*Aim of the task:*
Word for word, please restate the lines from the beginning of the data through the line in which "I want to talk" appears.
━━ Dataset entries
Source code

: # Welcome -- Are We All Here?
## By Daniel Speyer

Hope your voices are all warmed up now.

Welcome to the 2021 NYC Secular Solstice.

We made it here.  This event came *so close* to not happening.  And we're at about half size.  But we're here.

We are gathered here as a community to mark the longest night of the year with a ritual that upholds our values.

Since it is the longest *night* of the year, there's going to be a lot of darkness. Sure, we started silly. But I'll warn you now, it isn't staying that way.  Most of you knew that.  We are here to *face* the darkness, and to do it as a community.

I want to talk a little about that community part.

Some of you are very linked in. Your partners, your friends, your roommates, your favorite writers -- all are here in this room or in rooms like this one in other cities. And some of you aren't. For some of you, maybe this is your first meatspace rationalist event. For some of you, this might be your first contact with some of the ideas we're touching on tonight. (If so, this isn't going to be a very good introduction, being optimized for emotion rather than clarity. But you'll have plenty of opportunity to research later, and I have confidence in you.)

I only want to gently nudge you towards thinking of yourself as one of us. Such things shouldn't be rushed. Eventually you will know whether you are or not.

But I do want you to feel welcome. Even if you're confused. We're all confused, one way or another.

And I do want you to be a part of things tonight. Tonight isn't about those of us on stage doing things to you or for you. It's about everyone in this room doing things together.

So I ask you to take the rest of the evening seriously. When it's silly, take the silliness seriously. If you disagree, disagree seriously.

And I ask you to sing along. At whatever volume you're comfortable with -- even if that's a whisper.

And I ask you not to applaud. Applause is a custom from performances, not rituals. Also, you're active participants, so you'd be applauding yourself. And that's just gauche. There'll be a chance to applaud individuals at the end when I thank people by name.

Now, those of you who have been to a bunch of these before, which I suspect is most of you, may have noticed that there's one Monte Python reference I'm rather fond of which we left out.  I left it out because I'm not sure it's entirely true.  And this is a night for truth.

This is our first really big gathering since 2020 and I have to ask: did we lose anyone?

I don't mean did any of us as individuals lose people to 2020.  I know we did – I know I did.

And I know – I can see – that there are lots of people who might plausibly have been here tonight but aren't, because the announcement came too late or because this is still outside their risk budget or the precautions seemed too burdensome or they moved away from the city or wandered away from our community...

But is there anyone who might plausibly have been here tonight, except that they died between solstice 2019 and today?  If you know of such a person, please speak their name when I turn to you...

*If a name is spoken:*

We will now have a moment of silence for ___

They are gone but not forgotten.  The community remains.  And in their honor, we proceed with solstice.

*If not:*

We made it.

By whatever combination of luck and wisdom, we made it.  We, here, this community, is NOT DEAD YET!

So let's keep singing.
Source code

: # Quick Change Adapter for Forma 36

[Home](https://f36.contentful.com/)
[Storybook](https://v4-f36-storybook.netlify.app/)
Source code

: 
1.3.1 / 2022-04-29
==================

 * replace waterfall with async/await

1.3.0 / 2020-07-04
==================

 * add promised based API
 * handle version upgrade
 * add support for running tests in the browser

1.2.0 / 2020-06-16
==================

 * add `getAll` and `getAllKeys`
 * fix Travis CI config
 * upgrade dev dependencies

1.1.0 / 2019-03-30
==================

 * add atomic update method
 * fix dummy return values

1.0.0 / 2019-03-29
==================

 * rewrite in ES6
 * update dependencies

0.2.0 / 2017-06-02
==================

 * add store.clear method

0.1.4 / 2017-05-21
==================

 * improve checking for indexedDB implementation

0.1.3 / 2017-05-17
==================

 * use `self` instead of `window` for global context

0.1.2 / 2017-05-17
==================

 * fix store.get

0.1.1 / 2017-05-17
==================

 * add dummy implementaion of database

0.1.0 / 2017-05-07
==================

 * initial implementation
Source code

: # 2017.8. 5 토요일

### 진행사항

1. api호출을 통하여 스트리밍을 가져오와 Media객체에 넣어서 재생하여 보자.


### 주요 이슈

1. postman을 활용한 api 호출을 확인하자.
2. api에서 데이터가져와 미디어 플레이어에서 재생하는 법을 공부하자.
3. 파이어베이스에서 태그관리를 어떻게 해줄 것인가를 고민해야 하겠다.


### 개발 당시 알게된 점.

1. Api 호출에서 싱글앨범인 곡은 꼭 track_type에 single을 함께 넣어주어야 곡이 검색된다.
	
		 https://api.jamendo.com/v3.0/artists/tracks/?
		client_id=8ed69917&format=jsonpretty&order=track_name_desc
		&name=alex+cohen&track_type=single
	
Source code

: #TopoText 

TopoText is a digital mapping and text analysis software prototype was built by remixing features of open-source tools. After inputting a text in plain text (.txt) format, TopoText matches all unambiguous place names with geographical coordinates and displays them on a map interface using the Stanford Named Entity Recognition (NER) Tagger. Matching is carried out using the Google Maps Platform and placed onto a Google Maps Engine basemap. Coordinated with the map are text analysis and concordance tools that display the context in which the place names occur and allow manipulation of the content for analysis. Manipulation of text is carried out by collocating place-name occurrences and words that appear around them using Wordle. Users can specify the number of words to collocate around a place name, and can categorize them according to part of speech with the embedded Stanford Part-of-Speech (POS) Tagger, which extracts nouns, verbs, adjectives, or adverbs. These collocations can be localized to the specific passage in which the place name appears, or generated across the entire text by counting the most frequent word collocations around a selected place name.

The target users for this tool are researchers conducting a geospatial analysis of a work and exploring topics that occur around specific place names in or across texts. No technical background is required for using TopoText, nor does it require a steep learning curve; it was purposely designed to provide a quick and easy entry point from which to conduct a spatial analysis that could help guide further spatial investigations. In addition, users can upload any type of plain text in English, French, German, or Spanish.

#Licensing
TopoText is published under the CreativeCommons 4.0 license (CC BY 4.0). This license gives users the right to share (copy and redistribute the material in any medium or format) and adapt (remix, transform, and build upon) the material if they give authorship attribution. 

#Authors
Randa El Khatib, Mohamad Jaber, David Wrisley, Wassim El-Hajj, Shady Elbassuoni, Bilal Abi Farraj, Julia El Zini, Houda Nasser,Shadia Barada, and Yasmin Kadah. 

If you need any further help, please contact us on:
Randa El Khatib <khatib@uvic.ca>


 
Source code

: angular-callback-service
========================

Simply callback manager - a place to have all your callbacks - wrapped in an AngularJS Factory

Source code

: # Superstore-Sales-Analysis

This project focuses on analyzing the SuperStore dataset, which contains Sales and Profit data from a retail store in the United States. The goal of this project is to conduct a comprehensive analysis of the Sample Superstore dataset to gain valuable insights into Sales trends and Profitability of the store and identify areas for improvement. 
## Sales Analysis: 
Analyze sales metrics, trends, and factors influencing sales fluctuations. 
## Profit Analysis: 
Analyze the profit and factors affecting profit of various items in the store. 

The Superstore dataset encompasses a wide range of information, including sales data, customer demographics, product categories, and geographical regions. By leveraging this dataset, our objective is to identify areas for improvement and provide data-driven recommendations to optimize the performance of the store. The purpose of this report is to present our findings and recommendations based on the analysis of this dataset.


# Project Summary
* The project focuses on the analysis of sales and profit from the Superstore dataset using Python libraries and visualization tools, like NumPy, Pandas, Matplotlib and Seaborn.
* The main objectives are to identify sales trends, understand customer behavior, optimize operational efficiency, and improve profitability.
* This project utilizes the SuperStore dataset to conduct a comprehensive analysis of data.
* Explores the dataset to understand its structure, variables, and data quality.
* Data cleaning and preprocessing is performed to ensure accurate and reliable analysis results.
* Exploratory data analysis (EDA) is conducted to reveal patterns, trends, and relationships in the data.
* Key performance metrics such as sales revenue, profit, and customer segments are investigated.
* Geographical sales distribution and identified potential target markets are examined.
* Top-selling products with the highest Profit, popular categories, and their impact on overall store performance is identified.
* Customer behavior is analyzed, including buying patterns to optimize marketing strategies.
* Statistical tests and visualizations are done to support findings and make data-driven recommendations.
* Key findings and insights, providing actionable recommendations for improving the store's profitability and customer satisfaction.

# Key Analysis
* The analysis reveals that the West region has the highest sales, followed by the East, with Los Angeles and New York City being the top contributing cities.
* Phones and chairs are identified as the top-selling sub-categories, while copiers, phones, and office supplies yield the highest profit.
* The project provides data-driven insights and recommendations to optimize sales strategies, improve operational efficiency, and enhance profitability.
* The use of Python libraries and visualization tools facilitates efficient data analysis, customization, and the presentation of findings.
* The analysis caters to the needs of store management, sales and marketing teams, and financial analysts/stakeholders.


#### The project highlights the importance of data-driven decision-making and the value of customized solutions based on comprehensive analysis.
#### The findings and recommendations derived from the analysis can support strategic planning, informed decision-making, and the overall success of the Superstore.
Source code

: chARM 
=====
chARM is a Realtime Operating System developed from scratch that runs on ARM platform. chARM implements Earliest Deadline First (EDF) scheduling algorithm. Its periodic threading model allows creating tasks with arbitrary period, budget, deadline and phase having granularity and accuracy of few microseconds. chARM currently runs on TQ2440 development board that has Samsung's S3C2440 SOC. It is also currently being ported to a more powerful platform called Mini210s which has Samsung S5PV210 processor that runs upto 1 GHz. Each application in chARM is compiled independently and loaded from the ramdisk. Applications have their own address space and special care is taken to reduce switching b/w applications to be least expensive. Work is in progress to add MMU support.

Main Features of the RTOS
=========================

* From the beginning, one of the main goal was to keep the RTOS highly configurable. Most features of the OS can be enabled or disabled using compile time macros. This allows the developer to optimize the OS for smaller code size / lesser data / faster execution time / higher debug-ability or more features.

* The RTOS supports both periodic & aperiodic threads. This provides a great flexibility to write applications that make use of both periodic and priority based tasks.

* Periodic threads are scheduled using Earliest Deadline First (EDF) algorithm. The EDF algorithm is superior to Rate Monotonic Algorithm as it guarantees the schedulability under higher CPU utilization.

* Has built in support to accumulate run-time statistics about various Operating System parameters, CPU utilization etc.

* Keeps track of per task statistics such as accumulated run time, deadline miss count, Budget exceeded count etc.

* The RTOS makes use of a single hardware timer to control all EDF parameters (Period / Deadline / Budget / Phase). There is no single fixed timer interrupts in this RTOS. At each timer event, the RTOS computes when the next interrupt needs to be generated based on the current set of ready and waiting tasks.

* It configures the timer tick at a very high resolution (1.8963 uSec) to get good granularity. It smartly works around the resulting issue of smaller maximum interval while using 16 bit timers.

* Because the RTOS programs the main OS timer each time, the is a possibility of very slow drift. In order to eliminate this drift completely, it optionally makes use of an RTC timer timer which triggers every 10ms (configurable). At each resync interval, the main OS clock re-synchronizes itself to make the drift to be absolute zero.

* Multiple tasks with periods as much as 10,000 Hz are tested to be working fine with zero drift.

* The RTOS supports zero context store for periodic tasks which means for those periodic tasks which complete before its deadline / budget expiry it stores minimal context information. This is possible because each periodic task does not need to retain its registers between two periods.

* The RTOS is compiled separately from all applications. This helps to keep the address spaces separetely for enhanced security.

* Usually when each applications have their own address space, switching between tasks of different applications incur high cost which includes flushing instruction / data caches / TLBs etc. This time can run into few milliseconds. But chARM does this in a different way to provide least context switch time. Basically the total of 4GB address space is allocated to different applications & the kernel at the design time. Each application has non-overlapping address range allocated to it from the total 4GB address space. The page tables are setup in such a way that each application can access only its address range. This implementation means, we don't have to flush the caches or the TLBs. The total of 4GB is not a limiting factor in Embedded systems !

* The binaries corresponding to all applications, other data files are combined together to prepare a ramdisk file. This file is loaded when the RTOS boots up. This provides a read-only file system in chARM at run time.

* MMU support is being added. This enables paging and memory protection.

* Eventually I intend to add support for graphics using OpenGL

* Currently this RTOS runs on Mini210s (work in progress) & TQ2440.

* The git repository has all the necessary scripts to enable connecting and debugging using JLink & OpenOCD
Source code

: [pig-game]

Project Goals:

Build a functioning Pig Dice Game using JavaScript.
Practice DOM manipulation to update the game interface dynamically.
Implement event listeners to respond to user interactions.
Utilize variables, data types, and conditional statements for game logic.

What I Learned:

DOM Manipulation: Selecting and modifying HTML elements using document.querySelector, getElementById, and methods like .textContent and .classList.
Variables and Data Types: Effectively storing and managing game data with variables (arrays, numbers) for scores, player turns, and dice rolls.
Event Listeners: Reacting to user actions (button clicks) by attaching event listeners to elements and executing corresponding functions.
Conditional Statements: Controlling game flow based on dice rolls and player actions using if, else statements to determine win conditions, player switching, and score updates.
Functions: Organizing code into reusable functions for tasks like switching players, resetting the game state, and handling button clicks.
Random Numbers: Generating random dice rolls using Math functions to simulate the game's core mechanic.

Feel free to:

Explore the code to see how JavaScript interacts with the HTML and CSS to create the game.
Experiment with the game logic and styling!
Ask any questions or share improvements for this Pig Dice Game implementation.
━━━━
*Output for this exercise:*
Source code

: # Welcome -- Are We All Here?
## By Daniel Speyer

Hope your voices are all warmed up now.

Welcome to the 2021 NYC Secular Solstice.

We made it here.  This event came *so close* to not happening.  And we're at about half size.  But we're here.

We are gathered here as a community to mark the longest night of the year with a ritual that upholds our values.

Since it is the longest *night* of the year, there's going to be a lot of darkness. Sure, we started silly. But I'll warn you now, it isn't staying that way.  Most of you knew that.  We are here to *face* the darkness, and to do it as a community.

I want to talk a little about that community part.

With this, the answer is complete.